De VRC01-antistof, die werd uitgetest in de twee studies die op het HIVR4P-congres zijn gepresenteerd, werd ontdekt in het bloed van een hiv-geïnfecteerde patiënt. Het laboratorium produceert nu een grote hoeveelheid van die antistof in de vorm van een monoklonale antistof. Het is in feite hetzelfde proces als het proces dat wordt gebruikt om covid-19-patiënten (de bekendste is Trump) te behandelen met antistoffen die specifiek gericht zijn tegen de piek van het coronavirus.
Een grote, complexe studie
De twee gerandomiseerde studies werden uitgevoerd bij in het totaal 4.600 vrijwilligers, die om de twee maanden gedurende twee jaar infusen van twee verschillende doses VRC01 of een placebo hebben gekregen.
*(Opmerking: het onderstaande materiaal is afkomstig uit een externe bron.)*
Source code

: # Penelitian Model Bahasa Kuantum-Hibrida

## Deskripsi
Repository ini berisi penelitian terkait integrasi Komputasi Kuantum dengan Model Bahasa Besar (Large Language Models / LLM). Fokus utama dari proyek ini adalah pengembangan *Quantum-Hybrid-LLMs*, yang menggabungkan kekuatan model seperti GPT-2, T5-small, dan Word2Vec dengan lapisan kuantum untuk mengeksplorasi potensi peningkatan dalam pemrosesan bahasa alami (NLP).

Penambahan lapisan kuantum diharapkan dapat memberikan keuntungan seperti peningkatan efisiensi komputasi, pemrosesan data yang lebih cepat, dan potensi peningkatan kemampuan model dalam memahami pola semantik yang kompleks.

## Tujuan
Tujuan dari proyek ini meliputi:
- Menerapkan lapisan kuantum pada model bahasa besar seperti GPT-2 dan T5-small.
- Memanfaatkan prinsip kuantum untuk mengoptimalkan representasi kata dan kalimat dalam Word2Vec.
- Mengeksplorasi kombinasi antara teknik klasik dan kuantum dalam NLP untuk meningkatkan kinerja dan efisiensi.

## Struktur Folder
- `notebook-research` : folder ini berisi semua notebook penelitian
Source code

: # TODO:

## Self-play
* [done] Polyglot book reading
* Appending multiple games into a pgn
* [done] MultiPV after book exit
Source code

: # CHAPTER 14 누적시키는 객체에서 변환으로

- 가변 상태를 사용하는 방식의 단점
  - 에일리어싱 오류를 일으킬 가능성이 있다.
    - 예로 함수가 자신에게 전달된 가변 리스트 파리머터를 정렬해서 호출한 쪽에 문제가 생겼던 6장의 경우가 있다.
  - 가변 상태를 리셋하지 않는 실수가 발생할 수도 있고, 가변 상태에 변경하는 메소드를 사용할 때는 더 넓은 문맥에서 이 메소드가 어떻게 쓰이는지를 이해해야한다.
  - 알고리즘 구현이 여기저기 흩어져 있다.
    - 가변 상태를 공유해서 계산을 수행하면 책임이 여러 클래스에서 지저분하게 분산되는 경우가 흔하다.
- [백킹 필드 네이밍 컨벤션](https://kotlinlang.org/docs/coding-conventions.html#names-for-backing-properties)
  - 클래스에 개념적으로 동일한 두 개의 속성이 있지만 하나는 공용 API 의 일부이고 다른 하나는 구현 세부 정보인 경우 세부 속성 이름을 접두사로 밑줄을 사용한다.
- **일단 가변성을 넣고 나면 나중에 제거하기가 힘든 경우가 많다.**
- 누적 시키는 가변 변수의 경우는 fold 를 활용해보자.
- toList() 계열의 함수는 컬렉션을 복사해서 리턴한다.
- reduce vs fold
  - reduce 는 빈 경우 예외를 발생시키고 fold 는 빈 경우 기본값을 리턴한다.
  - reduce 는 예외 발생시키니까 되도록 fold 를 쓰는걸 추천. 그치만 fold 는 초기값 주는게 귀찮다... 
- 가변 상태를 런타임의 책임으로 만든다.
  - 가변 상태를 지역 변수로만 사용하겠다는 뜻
De HVTN 704-studie werd uitgevoerd bij 2.700 homo- of biseksuele mannen in de USA, Zuid-Amerika en Zwitserland. De HVTN703-studie werd uitgevoerd bij 1.900 cisvrouwen in sub-Sahara-Afrika. De vorsers zijn uitgegaan van de hypothese dat hiv-stammen met een IC80 lager dan 10 µg/ml geneutraliseerd zouden worden door het VRC01. Die stammen vertegenwoordigen 65-81% van de momenteel circulerende varianten te oordelen naar 'panels' van verschillende virussen afgenomen bij patiënten in verschillende delen van de wereld. Maar dan wordt het toch wat ingewikkelder en zou je de resultaten kunnen interpreteren als een 'halfvol glas' of als een 'halfleeg glas'.
VRC01: een onvolmaakte, maar goede en veelbelovende antistof
Na twee jaar follow-up en meer dan 45.000 infusen van VRC01 kon enkel bij de patiënten geïnfecteerd met virussen met een IC80 lager dan 1 µg/ml (dus slechts 30% gevoelige varianten) een significant verschil in incidentie van hiv-infectie worden waargenomen tussen de patiënten die de neutraliserende breedspectrumantistof VRC01 hadden gekregen, en de patiënten van de placebogroep. Bij die patiënten was het verschil zeer significant en kon tot 75% van de hiv-infecties vermeden worden.
Er was een verschil in het percentage gevoelige virussen tussen de twee studies. Dat wees dus op een verschil in werkzaamheid van het VRC01: in de studie uitgevoerd in Noord- en Zuid-Amerika en Zwitserland bij homo- en biseksuele mannen, verlaagde het VRC01 de incidentie van hiv-infectie met 26%. In de studie uitgevoerd in sub-Sahara-Afrika bij cisvrouwen was dat maar 9%.
De werkzaamheid van VRC01 alleen was 19,25% (statistisch niet significant). Met één enkele neutraliserende breedspectrumantistof kan een infectie dus niet voorkomen worden. In de toekomst moeten we uittesten of een combinatie van neutraliserende antistoffen het niet beter zou doen. Het glas is dus halfleeg.
Maar anderzijds is het ook halfvol. De studie leert immers welke mate van neutralisering vereist is om een goede bescherming te bieden tegen het hiv. Die informatie is van kapitaal belang voor later onderzoek met een combinatie van krachtigere antistoffen.
Ondanks de relatieve mislukking van VRC01 in monotherapie spreken de auteurs daarom toch van een 'game changer' en denken ze dat het spoor van neutraliserende breedspectrumantistoffen verder zou moeten worden uitgediept. Maar we hoeven ons geen illusies te maken: het spoor is nog lang en zeer kronkelig, maar het is er wel.
Ref.: Corey L. et al. Abstract HY01.01LB, HIVR4P-congres, 2021.